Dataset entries
···

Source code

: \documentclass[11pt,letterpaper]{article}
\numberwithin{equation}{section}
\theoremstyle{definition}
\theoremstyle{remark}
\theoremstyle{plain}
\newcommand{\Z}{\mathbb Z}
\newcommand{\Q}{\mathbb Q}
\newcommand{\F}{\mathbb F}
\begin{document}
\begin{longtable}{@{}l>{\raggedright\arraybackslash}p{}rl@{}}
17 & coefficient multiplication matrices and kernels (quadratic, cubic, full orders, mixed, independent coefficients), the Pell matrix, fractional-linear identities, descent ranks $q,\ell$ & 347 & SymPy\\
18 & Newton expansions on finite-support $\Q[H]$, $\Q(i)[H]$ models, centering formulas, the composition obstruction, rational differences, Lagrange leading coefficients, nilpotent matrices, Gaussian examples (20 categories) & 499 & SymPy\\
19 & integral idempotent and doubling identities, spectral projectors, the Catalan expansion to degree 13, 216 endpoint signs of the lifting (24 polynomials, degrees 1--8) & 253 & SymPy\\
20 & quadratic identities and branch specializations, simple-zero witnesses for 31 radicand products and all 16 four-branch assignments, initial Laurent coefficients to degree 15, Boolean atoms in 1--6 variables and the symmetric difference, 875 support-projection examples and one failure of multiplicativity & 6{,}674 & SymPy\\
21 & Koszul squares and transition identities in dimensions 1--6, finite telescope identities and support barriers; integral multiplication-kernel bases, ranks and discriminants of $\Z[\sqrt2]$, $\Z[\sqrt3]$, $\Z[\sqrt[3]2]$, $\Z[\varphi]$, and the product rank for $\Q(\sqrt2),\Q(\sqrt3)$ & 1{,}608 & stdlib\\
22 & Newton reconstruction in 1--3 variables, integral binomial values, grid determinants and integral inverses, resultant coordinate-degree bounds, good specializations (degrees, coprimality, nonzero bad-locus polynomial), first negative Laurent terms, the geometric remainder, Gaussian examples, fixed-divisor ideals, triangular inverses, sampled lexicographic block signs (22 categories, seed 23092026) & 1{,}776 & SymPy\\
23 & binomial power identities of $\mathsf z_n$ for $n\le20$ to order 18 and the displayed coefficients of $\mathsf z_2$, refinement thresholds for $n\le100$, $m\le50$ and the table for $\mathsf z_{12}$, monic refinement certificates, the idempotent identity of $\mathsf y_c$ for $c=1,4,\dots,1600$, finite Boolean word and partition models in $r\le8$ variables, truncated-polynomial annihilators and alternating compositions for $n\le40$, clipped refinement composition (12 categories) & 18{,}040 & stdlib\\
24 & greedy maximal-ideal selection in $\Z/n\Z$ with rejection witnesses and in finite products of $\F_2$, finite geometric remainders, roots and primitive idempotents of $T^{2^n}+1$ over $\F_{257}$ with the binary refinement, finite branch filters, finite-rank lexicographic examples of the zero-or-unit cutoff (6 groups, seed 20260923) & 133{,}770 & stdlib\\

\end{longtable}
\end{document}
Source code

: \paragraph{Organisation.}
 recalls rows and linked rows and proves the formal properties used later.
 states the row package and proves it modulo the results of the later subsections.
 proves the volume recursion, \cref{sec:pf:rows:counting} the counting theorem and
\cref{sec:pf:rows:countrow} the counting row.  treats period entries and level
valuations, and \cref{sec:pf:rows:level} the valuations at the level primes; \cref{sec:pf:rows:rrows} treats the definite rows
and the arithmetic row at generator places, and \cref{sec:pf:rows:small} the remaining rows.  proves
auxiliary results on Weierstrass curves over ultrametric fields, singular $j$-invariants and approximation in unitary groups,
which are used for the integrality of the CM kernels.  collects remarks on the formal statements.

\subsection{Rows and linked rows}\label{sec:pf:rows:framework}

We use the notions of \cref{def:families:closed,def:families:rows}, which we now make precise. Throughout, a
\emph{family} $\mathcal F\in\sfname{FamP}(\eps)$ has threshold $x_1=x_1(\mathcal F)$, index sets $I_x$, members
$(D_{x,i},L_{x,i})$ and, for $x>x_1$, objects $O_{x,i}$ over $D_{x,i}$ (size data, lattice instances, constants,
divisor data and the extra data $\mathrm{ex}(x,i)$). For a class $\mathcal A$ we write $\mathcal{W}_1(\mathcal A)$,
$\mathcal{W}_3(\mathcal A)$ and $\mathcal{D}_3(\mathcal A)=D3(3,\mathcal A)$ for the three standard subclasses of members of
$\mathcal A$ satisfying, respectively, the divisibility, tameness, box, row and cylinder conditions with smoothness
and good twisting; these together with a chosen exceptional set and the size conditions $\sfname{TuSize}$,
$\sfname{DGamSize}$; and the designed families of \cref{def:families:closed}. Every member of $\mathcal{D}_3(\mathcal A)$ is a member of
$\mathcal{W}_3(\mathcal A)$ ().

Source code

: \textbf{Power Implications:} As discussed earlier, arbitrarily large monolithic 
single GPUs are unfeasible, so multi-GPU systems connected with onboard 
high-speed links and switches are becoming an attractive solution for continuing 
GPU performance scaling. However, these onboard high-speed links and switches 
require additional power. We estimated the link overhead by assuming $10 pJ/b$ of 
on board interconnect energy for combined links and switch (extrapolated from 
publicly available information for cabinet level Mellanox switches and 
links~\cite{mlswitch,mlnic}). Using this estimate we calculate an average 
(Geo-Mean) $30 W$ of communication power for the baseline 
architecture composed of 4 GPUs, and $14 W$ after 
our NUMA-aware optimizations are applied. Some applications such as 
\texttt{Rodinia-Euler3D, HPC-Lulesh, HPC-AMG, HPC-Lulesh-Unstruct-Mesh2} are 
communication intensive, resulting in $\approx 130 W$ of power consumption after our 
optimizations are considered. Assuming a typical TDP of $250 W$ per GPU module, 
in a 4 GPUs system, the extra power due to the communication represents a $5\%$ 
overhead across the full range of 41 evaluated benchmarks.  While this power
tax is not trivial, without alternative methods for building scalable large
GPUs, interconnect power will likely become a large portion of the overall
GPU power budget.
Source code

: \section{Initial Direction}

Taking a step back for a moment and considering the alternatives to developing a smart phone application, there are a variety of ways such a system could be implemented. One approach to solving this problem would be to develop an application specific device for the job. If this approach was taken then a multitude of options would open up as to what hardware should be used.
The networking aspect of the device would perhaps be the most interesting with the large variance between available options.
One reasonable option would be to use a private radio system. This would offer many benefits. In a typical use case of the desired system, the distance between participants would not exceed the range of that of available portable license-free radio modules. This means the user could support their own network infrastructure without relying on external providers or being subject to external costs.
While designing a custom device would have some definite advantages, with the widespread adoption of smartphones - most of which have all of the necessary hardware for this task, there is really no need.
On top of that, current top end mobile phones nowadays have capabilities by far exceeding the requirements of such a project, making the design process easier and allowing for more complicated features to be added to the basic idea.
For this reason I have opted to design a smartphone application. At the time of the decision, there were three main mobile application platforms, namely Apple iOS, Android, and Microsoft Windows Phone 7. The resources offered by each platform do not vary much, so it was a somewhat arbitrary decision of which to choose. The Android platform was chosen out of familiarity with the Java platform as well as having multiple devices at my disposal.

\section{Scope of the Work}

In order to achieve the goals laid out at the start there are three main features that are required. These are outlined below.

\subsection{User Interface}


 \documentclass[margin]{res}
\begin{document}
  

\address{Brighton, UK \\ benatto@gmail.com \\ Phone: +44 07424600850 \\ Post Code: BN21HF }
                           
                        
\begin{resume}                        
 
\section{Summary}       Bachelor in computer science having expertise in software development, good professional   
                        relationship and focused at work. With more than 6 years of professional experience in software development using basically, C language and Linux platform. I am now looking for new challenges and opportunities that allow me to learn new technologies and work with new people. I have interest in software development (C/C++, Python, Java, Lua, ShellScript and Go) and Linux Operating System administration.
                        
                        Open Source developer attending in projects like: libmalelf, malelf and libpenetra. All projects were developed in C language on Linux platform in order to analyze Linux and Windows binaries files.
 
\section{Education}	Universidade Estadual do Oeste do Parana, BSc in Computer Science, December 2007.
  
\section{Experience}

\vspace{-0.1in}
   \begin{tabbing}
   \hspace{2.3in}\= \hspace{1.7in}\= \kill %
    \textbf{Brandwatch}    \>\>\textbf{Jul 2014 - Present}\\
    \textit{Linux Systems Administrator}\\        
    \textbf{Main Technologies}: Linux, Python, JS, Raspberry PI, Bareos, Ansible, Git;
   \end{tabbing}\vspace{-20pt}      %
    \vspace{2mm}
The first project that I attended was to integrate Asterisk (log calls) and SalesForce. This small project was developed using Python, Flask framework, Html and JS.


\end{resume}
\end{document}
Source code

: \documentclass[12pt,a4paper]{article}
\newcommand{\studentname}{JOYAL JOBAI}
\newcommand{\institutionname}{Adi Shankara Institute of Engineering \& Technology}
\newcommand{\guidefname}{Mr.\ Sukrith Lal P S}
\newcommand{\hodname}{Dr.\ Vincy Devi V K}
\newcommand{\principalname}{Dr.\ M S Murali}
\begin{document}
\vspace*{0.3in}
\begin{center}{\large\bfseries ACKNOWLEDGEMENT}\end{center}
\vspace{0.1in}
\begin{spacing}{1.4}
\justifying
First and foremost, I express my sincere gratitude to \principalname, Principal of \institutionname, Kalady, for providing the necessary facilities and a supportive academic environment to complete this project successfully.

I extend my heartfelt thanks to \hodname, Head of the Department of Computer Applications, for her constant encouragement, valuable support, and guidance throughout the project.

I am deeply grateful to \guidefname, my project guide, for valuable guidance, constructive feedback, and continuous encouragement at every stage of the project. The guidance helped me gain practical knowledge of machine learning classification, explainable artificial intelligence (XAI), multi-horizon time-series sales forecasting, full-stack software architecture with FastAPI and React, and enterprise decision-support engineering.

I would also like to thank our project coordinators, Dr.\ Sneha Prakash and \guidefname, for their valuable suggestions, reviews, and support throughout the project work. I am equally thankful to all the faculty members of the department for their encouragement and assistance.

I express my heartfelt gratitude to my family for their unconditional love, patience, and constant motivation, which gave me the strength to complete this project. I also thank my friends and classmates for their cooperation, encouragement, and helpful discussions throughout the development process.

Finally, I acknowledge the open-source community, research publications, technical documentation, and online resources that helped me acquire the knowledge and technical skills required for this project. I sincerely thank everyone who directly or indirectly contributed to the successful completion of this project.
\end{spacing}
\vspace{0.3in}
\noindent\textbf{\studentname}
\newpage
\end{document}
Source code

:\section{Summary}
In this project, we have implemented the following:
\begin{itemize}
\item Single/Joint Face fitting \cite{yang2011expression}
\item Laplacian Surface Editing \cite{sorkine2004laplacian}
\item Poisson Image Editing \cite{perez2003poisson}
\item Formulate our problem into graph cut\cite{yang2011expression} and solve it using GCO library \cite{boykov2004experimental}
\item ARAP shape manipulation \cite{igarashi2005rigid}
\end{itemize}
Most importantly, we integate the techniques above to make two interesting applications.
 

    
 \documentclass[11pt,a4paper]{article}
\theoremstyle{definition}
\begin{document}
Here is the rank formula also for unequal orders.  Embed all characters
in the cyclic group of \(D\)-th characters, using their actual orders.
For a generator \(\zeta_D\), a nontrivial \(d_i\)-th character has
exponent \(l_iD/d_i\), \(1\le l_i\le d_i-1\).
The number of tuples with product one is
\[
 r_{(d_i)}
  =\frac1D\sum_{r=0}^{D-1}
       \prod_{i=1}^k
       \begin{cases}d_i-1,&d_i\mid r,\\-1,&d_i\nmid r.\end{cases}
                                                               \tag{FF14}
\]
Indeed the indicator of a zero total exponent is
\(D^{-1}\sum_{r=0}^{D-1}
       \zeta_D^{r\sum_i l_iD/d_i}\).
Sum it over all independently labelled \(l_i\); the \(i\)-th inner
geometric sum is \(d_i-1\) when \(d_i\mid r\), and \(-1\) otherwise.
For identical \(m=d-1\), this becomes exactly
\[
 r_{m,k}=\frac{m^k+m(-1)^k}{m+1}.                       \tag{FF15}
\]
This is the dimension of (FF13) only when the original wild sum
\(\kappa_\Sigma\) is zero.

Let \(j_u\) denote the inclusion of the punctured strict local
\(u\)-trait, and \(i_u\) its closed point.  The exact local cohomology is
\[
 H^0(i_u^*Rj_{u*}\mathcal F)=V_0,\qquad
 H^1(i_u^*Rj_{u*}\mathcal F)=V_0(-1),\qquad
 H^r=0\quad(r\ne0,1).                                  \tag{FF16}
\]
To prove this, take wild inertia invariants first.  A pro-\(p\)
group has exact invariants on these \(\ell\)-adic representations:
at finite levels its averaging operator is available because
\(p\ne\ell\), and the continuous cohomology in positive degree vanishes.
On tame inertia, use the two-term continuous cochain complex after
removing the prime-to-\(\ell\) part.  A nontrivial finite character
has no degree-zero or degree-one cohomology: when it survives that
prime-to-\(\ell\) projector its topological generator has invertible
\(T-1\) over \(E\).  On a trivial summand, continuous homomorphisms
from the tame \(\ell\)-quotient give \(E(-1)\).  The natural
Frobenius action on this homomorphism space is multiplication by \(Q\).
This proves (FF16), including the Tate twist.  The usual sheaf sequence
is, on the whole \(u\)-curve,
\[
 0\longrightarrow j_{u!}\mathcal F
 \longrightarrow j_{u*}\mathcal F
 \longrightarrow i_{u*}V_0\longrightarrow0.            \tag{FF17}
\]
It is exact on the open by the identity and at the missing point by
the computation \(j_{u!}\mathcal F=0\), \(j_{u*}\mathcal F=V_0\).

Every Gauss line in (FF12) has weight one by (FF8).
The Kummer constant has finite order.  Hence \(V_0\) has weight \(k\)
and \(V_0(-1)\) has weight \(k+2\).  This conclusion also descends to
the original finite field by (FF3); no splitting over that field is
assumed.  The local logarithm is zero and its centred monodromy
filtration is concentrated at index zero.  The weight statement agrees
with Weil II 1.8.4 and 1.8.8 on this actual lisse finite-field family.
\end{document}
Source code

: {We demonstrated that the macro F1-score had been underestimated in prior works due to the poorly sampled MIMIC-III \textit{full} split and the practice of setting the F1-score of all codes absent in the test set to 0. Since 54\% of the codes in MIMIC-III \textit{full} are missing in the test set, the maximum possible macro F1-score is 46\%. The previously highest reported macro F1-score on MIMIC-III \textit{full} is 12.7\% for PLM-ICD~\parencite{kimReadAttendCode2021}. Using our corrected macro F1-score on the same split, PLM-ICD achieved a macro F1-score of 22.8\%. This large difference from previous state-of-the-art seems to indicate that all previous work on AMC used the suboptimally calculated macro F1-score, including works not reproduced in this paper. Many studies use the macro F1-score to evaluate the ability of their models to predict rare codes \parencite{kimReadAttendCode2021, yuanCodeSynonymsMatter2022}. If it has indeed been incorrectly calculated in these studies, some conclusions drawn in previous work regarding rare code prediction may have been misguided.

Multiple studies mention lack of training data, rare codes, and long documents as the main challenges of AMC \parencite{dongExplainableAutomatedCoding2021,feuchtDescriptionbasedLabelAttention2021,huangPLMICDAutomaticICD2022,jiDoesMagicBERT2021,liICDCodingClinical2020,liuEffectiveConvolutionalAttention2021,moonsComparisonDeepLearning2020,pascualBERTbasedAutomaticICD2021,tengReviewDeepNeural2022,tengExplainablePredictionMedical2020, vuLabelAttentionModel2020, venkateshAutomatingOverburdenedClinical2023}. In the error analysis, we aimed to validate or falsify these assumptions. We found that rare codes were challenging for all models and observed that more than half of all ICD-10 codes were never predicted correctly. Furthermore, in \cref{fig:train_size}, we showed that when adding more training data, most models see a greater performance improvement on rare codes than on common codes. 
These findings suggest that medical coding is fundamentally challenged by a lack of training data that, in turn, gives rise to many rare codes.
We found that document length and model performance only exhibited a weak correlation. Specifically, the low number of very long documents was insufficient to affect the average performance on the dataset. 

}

···

### Exercise directions:
The lines above from the one containing "(Geo-Mean) $30 W$" through the one containing "communication intensive, resulting" are to be set down exactly, and no others.

### Reply to the task:
(Geo-Mean) $30 W$ of communication power for the baseline 
architecture composed of 4 GPUs, and $14 W$ after 
our NUMA-aware optimizations are applied. Some applications such as 
\texttt{Rodinia-Euler3D, HPC-Lulesh, HPC-AMG, HPC-Lulesh-Unstruct-Mesh2} are 
communication intensive, resulting in $\approx 130 W$ of power consumption after our 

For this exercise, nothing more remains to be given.